Breaking! E-books at last recognize stanzas and line breaks
Publishers Weekly reports on an amazing new development in e-book formatting: actual line breaks and properly delineated stanzas. BookMobile has already been providing production and distribution for small and academic presses for years—the ones most likely to not only publish poetry in general, but the most challenging poetry with the most difficult layouts. So it's fitting that they would work out a way to transfer their design sensitivity and expertise to the cold, uniform, gray boxes wreaking havoc on poets' intentions line by line.

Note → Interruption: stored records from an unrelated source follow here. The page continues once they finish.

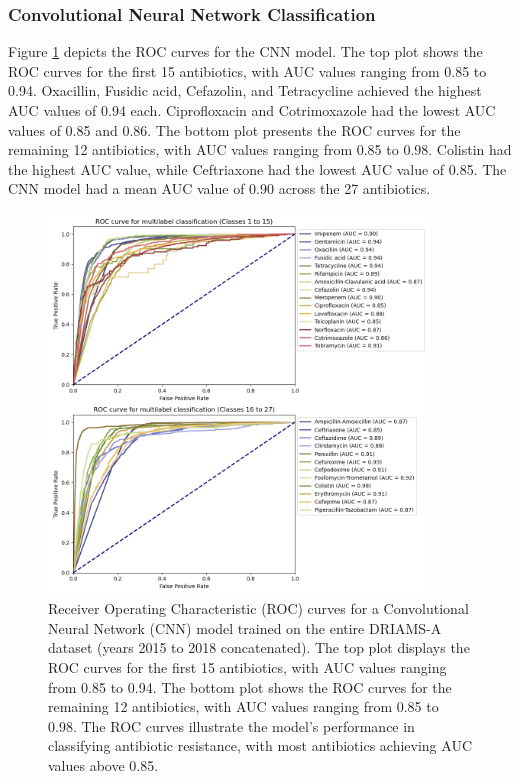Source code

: \documentclass[english,11pt,a4paper,titlepage]{article}
\begin{document}
\subsubsection*{Convolutional Neural Network Classification}
Figure \ref{fig:ROC_cnn} depicts the ROC curves for the CNN model. The top plot shows the ROC curves for the first 15 antibiotics, with AUC values ranging from 0.85 to 0.94. Oxacillin, Fusidic acid, Cefazolin, and Tetracycline achieved the highest AUC values of 0.94 each. Ciprofloxacin and Cotrimoxazole had the lowest AUC values of 0.85 and 0.86. The bottom plot presents the ROC curves for the remaining 12 antibiotics, with AUC values ranging from 0.85 to 0.98. Colistin had the highest AUC value, while Ceftriaxone had the lowest AUC value of 0.85. The CNN model had a mean AUC value of 0.90 across the 27 antibiotics.

\begin{figure}[h!]
	\centering
	\includegraphics[width=0.9\textwidth]{img/FBeta_SiLU_ROC_curve.png}
	\caption{Receiver Operating Characteristic (ROC) curves for a Convolutional Neural Network (CNN) model trained on the entire DRIAMS-A dataset (years 2015 to 2018 concatenated). The top plot displays the ROC curves for the first 15 antibiotics, with AUC values ranging from 0.85 to 0.94. The bottom plot shows the ROC curves for the remaining 12 antibiotics, with AUC values ranging from 0.85 to 0.98. The ROC curves illustrate the model's performance in classifying antibiotic resistance, with most antibiotics achieving AUC values above 0.85.}
	\label{fig:ROC_cnn}
\end{figure}
\end{document}
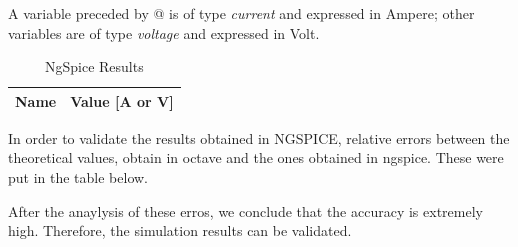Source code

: A variable preceded by @ is of type {\em current} and expressed in Ampere; other variables are of type {\it voltage} and expressed in
    Volt.
\begin{table}[ht]
  \centering
  \begin{tabular}{|l|r|}
    \hline    
    {\bf Name} & {\bf Value [A or V]} \\ \hline
    
  \end{tabular}
  \caption{NgSpice Results}
  \label{tab:op}
\end{table}


In order to validate the results obtained in NGSPICE, relative errors between the theoretical values, obtain in octave and the ones obtained in ngspice. These were put in the table below.






After the anaylysis of these erros, we conclude that the accuracy is extremely high. Therefore, the simulation results can be validated.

BookMobile CEO Don Leeper told PW that the company has been looking for ways in which customers who are poetry publishers can take full advantage of the e-book revolution without losing the integrity of their book design. “It’s frustrating that e-books don’t support books where the design is an integral part of the text,” Leeper said, recalling that last year, Coffee House Press wanted to produce 2010 National Book Award finalist Karen Tei Yamashita’s I Hotel in an e-book format. “We struggled,” Leeper explained, “It was an absurd task to make it into an e-book because of the book design. I Hotel has poetry, notations, and there are a lot of special layouts.” In the end, Coffee House and BookMobile gave up on that project.
BookMobile's new application, Ampersand, creates PDFs from the published books themselves and will "enable e-readers and other electronic devices to display poetry without inappropriate line breaks and arbitrary indents." Now if only they could do the same thing for digital poetry as a whole, perhaps we could do away with arbitrary ads.